DATA TO USE —
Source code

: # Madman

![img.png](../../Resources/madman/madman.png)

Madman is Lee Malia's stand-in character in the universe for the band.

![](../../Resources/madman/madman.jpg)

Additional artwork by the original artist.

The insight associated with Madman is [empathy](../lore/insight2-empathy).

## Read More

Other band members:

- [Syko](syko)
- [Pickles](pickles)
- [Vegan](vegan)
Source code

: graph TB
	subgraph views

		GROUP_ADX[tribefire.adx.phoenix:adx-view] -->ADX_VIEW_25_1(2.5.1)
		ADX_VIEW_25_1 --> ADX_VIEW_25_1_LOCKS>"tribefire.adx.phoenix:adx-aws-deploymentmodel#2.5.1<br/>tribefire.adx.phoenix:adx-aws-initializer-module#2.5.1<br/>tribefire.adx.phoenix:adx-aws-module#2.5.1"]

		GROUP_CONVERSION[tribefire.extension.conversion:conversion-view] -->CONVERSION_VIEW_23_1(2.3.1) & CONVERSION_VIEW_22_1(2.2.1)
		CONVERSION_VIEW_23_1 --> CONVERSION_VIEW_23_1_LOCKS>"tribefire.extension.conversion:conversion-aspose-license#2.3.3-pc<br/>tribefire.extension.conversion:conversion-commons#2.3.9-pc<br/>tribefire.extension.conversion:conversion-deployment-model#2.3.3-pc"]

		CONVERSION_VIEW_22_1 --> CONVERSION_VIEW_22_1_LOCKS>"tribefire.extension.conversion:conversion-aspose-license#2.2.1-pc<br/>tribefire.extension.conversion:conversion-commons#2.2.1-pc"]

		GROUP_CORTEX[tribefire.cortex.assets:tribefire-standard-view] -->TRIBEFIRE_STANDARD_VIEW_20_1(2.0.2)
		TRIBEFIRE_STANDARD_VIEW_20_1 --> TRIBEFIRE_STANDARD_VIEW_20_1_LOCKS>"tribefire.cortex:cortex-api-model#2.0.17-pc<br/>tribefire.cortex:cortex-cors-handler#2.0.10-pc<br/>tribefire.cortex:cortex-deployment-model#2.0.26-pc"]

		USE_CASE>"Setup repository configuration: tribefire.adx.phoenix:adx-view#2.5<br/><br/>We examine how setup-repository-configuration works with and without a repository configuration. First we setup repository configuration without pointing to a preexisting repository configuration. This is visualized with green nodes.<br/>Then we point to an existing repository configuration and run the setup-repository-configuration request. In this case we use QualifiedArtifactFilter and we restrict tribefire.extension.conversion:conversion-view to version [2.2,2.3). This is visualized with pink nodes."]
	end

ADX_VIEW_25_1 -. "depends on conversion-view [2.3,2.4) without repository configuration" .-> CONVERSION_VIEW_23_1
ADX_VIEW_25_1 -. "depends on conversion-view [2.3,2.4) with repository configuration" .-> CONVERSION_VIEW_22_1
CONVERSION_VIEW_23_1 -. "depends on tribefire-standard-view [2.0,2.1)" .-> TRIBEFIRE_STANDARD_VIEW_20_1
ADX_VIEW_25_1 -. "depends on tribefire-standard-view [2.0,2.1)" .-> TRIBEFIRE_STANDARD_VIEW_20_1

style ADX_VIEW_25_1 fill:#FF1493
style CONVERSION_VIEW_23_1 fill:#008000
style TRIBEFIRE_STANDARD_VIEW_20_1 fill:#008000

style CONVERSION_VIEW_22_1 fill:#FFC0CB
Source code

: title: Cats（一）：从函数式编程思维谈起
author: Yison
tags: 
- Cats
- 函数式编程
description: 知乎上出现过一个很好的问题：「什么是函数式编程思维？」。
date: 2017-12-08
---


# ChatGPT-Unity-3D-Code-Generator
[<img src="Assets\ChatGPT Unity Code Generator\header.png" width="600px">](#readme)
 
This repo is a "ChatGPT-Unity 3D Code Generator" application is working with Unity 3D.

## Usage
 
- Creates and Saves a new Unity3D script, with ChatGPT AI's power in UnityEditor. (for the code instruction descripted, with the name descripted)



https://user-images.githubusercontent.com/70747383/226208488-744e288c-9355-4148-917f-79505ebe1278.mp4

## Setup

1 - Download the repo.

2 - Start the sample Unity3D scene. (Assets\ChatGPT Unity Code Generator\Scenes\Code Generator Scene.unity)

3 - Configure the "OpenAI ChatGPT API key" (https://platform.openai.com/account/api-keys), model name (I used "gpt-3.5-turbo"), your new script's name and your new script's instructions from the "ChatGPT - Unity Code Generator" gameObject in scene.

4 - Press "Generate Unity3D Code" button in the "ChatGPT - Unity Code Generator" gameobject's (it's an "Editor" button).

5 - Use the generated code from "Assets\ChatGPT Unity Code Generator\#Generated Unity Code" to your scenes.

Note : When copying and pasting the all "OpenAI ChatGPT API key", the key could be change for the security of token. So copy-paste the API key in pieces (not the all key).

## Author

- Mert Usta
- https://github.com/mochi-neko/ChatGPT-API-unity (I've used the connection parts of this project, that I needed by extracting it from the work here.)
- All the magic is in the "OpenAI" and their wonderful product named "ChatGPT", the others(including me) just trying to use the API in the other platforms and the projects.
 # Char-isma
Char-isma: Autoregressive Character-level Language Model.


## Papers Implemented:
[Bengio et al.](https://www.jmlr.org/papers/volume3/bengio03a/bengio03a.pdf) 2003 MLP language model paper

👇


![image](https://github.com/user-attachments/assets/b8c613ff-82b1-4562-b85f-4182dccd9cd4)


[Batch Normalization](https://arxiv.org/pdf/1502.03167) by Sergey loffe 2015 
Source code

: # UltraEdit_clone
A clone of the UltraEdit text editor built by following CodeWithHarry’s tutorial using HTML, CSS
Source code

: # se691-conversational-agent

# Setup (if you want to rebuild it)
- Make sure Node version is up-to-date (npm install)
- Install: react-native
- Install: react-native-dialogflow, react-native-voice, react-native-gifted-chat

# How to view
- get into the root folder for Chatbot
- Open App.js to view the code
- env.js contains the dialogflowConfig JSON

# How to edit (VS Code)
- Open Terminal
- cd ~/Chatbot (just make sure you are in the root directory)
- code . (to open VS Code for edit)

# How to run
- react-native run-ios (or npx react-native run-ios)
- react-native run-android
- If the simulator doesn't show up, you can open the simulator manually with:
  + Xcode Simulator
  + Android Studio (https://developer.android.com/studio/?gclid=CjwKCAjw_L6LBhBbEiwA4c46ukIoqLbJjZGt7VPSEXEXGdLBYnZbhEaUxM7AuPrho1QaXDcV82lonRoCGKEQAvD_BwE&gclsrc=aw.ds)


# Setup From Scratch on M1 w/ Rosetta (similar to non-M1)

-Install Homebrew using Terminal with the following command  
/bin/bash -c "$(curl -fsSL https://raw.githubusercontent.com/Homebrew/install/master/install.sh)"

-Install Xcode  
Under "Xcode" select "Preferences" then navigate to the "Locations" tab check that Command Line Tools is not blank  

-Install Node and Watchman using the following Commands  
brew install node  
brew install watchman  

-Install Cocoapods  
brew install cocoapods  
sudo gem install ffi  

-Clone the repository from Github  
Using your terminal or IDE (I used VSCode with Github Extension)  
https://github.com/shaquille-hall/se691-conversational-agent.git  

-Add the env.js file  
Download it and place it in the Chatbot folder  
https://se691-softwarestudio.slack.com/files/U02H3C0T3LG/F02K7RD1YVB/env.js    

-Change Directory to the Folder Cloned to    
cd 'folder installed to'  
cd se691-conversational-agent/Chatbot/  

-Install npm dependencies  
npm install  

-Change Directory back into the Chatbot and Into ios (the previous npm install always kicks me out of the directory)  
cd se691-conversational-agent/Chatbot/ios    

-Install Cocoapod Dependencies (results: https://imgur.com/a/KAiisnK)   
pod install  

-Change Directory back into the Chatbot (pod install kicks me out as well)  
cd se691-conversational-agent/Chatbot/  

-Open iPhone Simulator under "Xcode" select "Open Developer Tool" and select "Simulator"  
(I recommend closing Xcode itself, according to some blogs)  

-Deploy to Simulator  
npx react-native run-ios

WHAT TO DO —
Locate "-Change Directory to the Folder Cloned to" in the material, then quote the line that contains it and all lines after it through the final one.

WORKED SOLUTION —
-Change Directory to the Folder Cloned to    
cd 'folder installed to'  
cd se691-conversational-agent/Chatbot/  

-Install npm dependencies  
npm install  

-Change Directory back into the Chatbot and Into ios (the previous npm install always kicks me out of the directory)  
cd se691-conversational-agent/Chatbot/ios    

-Install Cocoapod Dependencies (results: https://imgur.com/a/KAiisnK)   
pod install  

-Change Directory back into the Chatbot (pod install kicks me out as well)  
cd se691-conversational-agent/Chatbot/  

-Open iPhone Simulator under "Xcode" select "Open Developer Tool" and select "Simulator"  
(I recommend closing Xcode itself, according to some blogs)  

-Deploy to Simulator  
npx react-native run-ios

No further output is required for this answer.